[Collected data]
=== Section Start ===

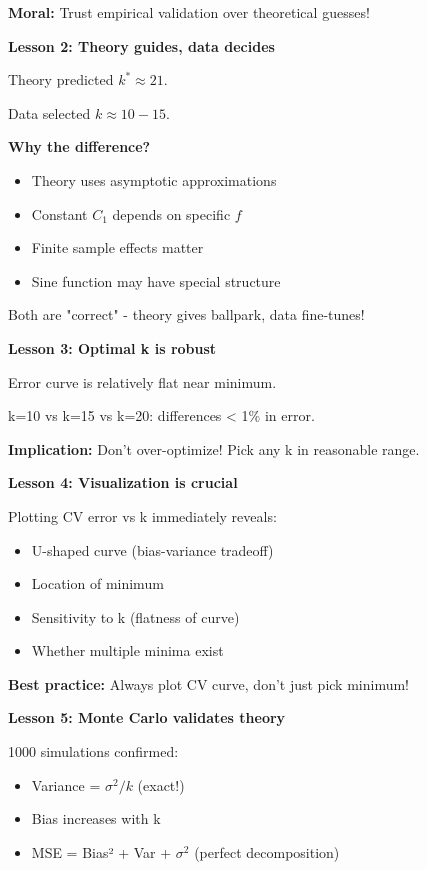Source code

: \documentclass[12pt]{article}
\begin{document}
\begin{explanation}
\textbf{Moral:} Trust empirical validation over theoretical guesses!

\textbf{Lesson 2: Theory guides, data decides}

Theory predicted $k^* \approx 21$.

Data selected $k \approx 10-15$.

\textbf{Why the difference?}

\begin{itemize}
    \item Theory uses asymptotic approximations
    \item Constant $C_1$ depends on specific $f$
    \item Finite sample effects matter
    \item Sine function may have special structure
\end{itemize}

Both are "correct" - theory gives ballpark, data fine-tunes!

\textbf{Lesson 3: Optimal k is robust}

Error curve is relatively flat near minimum.

k=10 vs k=15 vs k=20: differences < 1\% in error.

\textbf{Implication:} Don't over-optimize! Pick any k in reasonable range.

\textbf{Lesson 4: Visualization is crucial}

Plotting CV error vs k immediately reveals:
\begin{itemize}
    \item U-shaped curve (bias-variance tradeoff)
    \item Location of minimum
    \item Sensitivity to k (flatness of curve)
    \item Whether multiple minima exist
\end{itemize}

\textbf{Best practice:} Always plot CV curve, don't just pick minimum!

\textbf{Lesson 5: Monte Carlo validates theory}

1000 simulations confirmed:
\begin{itemize}
    \item Variance = $\sigma^2/k$ (exact!)
    \item Bias increases with k
    \item MSE = Bias² + Var + $\sigma^2$ (perfect decomposition)
\end{itemize}


\end{explanation}
\end{document}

=== Section End ===

**PROBLEM DETAILS**.
Read the entries and select each line where the word "textbf" is found.

**OUTPUT FOR THIS TASK**.
\textbf{Moral:} Trust empirical validation over theoretical guesses!
\textbf{Lesson 2: Theory guides, data decides}
\textbf{Why the difference?}
\textbf{Lesson 3: Optimal k is robust}
\textbf{Implication:} Don't over-optimize! Pick any k in reasonable range.
\textbf{Lesson 4: Visualization is crucial}
\textbf{Best practice:} Always plot CV curve, don't just pick minimum!
\textbf{Lesson 5: Monte Carlo validates theory}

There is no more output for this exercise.